ANGARA TO LEAD RP DELEGATION TO UN ANTI-CORRUPTION CONFERENCE

Senator Edgardo J. Angara will head the Philippine delegation to the 2nd Conference of State Parties to the UN Convention Against Corruption (UNCAC) in Nusa Dua, Bali, Indonesia from January 28-February 2.

One of the key topics of discussion is monitoring, or how best to review countries' progress in using the Convention to prevent corruption. At the first Conference of States Parties in Jordan in December 2006, the participants decided that monitoring is necessary, which the UN considers a "huge step" for international anti-corruption work. The Bali conference aims to take this further by looking into ways to monitor countries' progress.

Angara will speak about the implementation of the UNCAC, asset recovery and RP's gains in its fight against corruption in addition to ratifying the UNCAC, which include strengthening the Ombudsman's office, improving the procurement process, and instituting campaign finance reforms.

The UNCAC presents, for the first time in international law, a global consensus on the gravity of the problem of corruption and the need to combat it on an international level. It rests on the four pillars of preventive measures, criminalization of corrupt acts, international cooperation and asset recovery. It is particularly important to developing countries, where public money is usually spirited out to and deposited in another country.
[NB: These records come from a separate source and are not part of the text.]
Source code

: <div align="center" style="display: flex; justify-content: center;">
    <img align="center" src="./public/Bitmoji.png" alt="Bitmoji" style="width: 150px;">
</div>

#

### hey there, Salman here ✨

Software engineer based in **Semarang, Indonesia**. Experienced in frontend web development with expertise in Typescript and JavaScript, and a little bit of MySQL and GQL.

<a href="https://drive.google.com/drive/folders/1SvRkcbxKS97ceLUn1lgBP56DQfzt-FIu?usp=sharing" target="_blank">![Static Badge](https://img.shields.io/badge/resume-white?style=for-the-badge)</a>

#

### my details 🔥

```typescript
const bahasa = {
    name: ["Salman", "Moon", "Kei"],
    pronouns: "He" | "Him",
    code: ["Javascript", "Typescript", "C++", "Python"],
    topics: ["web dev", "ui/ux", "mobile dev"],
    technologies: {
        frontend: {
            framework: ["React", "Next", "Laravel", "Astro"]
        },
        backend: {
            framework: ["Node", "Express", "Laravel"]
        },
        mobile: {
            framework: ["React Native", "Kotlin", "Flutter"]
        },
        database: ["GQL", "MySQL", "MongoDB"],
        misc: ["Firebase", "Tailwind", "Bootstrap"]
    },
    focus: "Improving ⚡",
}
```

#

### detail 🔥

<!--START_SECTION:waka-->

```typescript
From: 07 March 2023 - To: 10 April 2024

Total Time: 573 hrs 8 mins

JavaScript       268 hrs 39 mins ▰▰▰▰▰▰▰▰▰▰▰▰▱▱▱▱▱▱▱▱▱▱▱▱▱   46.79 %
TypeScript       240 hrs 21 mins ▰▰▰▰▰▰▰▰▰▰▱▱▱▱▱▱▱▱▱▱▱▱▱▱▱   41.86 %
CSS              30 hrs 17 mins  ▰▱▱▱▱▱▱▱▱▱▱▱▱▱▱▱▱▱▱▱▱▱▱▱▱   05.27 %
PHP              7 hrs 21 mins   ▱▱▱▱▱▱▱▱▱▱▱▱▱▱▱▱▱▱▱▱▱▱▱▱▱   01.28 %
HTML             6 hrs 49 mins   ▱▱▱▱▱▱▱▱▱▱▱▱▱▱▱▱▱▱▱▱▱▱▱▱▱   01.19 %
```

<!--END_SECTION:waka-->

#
Through the UNCAC, it is now easier to recover these looted assets and turn them over to the country from where they were stolen.

The Philippine Senate ratified the UNCAC last November 2006, making the Philippines only the second country in Southeast Asia to have done so. As a member of the executive board of the Ottawa-based Global Organizations of Parliamentarians Against Corruption (GOPAC), Angara chaired the sub-committee which helped draft some of the language of the UNCAC, as well as co-headed the Philippine delegation to Merida, Mexico, which signed the Convention in December 2003.
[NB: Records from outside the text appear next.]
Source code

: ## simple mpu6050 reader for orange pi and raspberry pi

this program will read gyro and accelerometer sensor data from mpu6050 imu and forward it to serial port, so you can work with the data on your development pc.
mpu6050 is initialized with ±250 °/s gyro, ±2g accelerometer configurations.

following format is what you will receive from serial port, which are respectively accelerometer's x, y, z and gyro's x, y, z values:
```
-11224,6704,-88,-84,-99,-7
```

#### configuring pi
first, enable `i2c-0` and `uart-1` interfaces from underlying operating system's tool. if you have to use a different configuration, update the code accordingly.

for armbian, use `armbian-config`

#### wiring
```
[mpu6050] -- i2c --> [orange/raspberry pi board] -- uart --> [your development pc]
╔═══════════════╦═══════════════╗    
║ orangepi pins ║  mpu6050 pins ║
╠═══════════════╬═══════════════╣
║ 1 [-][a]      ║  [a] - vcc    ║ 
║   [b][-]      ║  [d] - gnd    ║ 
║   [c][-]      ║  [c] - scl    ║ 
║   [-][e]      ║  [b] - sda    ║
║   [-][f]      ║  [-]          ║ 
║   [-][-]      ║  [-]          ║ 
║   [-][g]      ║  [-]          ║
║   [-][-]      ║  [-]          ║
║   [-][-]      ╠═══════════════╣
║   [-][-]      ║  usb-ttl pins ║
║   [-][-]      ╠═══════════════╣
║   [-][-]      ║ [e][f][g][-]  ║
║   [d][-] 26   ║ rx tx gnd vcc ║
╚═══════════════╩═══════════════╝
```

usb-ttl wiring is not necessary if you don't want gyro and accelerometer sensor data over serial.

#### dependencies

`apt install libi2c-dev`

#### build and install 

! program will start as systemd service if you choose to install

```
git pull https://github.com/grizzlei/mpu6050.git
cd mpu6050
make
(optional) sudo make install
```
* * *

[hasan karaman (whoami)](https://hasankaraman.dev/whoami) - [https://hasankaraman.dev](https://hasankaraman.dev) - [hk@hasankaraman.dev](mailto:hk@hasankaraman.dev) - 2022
Angara is the author of the law creating the Ombudsman's office, as well as E-procurement law, which now stands as the Philippine's biggest anti-corruption measure. It overhauls what was then an obsolete and fraud-prone public procurement system. About P25 billion is saved through the application and implementation of the e-procurement law.

He is currently pushing for the passage of the Political Party Development Act, which will transform political parties into public institutions and provide state subsidy to political parties that will adopt an internal code of conduct and agree to public audit of their financial transactions.